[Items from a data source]

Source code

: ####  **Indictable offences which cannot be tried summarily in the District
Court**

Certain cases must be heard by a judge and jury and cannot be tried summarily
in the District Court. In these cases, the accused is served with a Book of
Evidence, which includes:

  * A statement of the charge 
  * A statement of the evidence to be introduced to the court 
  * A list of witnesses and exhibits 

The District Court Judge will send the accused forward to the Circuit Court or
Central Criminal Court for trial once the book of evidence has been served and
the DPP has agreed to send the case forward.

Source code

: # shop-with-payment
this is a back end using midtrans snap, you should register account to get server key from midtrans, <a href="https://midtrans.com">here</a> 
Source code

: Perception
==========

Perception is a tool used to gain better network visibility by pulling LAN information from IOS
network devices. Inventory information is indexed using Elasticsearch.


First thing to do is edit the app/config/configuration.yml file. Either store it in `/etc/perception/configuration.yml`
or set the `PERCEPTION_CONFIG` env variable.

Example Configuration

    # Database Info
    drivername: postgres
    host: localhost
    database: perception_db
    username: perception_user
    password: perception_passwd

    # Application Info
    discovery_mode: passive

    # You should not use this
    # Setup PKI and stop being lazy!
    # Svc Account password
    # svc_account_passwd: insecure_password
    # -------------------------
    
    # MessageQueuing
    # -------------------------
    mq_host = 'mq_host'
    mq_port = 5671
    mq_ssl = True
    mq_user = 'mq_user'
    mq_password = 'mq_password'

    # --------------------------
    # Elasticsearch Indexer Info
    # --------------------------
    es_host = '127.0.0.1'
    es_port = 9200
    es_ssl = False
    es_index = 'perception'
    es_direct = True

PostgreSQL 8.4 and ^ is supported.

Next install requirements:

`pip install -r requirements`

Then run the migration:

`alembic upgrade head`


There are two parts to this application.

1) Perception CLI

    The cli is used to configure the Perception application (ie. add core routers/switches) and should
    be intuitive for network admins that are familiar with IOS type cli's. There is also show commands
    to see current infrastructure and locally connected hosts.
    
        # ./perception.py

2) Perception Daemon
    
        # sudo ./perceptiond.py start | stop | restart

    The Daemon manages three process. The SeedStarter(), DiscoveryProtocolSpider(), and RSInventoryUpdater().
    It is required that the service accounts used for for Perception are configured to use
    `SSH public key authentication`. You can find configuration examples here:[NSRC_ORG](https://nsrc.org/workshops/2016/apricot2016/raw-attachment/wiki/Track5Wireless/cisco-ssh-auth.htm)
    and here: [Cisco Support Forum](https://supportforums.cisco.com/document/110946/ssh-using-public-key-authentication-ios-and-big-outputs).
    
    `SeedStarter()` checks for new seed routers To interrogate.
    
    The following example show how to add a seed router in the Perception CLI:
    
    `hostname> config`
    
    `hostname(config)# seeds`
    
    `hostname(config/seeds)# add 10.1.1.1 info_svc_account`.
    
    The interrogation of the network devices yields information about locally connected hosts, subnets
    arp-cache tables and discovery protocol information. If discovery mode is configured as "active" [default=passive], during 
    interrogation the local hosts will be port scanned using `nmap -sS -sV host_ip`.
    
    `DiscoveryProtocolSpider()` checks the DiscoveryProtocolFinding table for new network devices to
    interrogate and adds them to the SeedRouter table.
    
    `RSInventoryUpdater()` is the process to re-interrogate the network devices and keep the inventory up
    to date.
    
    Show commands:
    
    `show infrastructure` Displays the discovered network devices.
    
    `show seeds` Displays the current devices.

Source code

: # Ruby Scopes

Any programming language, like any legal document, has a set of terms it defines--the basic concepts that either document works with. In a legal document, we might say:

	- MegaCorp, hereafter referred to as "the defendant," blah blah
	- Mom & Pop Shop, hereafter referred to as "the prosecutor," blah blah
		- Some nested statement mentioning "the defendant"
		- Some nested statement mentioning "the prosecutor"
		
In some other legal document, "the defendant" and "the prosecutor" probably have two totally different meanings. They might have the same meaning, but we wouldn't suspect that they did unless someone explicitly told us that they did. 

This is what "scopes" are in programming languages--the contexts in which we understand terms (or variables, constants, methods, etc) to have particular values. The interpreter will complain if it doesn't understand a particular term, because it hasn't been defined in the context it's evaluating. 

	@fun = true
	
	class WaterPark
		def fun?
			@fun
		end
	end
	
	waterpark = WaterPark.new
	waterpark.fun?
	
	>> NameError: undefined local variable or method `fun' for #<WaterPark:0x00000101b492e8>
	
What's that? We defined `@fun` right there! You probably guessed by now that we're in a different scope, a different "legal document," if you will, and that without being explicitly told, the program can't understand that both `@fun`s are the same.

WORK ORDER –
For the records given here, say how many lines hold the string "understand", with no further words.

RESPONSE TO THE EXERCISE –
2